Chapter 7 re-evaluates the causes, contours, and misconceptions of the Heimat Renaissance by placing it within the context of a broader post-war history and by looking across different registers of the revival typically viewed in isolation. It begins by excavating intellectual debates and seeks to explain why so many on the left sought to re-engage with the concept. While economic downturn and the inspiration of local protest movements of the mid 1970s are often cited as causes, the book shows how the push for left-wing engagement emerged earlier amidst the fragmentation of the 68er movement and a growing sense of crisis about failures to achieve the rapid revolutionary changes which the movement had promised.Footnote 105 Left-wing advocacy for engagement, I argue, emerged in large part out of failed efforts to determine what relatively new rhetoric about rejecting Heimat meant in practice.

Engagist intellectuals and activists noted several problems in translating anti-Heimat rhetoric into practice.

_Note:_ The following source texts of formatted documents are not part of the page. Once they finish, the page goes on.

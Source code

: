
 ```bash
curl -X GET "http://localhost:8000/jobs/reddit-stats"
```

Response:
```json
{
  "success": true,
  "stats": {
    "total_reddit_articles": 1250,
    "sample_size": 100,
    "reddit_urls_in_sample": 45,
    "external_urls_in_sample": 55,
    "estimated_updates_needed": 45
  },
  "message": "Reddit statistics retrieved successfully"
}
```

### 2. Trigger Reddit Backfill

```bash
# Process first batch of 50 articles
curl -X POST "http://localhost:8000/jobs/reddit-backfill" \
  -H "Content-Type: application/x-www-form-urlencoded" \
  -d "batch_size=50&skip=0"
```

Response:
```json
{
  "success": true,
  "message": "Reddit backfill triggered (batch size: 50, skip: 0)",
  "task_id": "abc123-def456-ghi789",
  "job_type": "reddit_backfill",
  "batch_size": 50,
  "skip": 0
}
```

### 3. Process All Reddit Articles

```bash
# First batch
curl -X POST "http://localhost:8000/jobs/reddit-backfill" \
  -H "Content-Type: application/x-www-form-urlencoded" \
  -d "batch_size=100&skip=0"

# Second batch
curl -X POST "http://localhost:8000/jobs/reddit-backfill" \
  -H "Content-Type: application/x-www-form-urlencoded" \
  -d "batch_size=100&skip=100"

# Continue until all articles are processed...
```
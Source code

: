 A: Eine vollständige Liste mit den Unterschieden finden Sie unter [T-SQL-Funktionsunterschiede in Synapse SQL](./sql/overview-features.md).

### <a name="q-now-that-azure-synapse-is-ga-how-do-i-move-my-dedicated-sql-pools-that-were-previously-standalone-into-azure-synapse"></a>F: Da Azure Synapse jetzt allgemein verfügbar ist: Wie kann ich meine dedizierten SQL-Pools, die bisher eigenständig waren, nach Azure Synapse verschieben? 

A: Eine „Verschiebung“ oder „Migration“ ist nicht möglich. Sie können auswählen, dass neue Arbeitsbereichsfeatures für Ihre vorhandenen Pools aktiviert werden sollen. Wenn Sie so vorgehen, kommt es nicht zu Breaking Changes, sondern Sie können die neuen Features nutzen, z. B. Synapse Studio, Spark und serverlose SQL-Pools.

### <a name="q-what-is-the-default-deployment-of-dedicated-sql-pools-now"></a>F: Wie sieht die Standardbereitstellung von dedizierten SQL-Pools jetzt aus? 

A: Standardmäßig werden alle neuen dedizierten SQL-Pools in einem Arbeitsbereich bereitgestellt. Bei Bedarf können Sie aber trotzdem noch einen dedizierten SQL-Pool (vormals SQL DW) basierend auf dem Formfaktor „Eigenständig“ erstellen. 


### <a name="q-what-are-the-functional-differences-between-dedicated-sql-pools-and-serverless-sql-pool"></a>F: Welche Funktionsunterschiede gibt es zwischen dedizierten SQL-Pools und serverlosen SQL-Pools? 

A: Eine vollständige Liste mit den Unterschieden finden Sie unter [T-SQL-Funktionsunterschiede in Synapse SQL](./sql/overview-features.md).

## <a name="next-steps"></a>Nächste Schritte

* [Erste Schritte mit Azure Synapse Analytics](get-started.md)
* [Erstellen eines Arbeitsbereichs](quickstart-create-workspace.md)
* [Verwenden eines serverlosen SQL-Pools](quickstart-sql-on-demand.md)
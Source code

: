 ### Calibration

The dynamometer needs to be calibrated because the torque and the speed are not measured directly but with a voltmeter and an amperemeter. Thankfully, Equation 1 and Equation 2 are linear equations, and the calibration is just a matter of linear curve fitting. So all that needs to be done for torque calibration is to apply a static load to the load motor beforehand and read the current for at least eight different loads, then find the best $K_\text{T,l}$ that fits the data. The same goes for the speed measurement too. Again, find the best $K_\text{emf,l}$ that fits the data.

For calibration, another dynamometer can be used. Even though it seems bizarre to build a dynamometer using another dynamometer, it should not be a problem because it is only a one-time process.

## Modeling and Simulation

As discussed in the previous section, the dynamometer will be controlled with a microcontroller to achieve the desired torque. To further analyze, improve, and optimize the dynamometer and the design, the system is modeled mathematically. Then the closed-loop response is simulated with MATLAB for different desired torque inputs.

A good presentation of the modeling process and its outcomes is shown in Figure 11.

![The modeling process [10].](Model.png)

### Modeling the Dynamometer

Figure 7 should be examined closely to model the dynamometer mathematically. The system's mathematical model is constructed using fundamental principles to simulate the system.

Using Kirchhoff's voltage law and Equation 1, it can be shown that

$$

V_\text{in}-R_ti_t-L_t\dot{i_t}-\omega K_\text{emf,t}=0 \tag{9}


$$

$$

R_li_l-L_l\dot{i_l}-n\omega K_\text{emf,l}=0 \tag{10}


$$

Spaces of personal biography could not simply be wished away by banning the word, and ignoring questions about local community, many argued, exposed those on the left to the loneliness of a bureaucratic capitalist society. Others noted that rhetorically framing global convictions as being about casting off the local did not miraculously eliminate the local or translocal nature of one’s individual experiences and left little room to think about how they related to politics. The failure of global revolutionary change to suddenly materialize after 1968 led others to argue that they had neglected local places as sites of reform. Engagist intellectuals, however, frequently drew on preconceptions about the concept’s past, juxtaposing their own calls for engagement against what they argued had theretofore been an old, anti-democratic, exclusionary, and backward idea of Heimat. Though they exaggerated the newness of many of their ideas, there were points of departure. This included intellectual arguments that a progressive Heimat concept needed to be completely divorced from an allegedly reactionary interest in history and reoriented towards future visions of home which could be achieved through political struggle.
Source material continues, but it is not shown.